__PROBLEM DESCRIPTION__. Pull every line containing "messages" from the entries.

Dataset entries

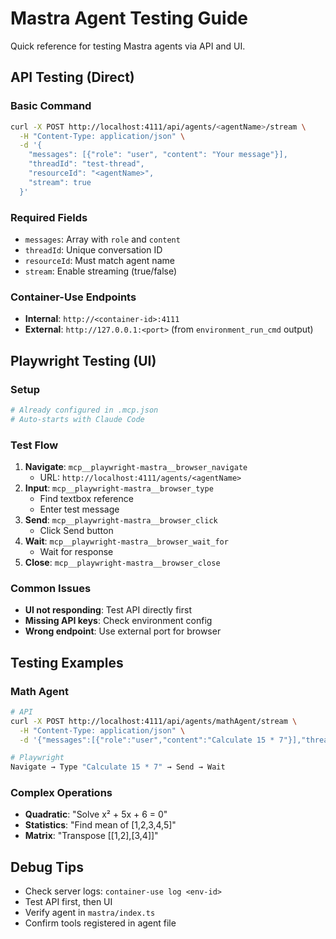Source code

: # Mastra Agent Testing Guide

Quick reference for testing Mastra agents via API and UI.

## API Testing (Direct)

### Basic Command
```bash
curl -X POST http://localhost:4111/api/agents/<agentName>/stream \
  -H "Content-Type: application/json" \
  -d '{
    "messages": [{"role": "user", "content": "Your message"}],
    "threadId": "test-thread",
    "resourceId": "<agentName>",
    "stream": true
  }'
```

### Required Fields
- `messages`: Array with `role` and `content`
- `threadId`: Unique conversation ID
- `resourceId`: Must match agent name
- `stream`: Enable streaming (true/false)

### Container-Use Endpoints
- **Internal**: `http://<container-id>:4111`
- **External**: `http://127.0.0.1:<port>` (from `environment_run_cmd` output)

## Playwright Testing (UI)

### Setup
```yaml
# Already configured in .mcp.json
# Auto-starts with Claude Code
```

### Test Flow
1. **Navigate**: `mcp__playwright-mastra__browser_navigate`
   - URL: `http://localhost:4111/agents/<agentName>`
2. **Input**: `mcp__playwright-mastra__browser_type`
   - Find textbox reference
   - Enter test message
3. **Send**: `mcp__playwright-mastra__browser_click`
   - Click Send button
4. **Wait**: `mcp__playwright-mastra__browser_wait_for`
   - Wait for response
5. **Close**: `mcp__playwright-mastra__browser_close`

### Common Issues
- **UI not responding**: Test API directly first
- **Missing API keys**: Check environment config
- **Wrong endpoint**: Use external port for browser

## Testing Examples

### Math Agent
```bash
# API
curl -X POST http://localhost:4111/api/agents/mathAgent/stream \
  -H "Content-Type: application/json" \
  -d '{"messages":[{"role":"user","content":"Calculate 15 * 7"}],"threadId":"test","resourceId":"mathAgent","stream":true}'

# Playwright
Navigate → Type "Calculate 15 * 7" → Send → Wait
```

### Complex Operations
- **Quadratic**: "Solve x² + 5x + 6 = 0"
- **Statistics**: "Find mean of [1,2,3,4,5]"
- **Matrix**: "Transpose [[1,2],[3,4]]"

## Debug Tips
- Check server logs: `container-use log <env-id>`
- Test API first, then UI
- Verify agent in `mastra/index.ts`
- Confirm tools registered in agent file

__ANSWER BELOW__.
    "messages": [{"role": "user", "content": "Your message"}],
- `messages`: Array with `role` and `content`
  -d '{"messages":[{"role":"user","content":"Calculate 15 * 7"}],"threadId":"test","resourceId":"mathAgent","stream":true}'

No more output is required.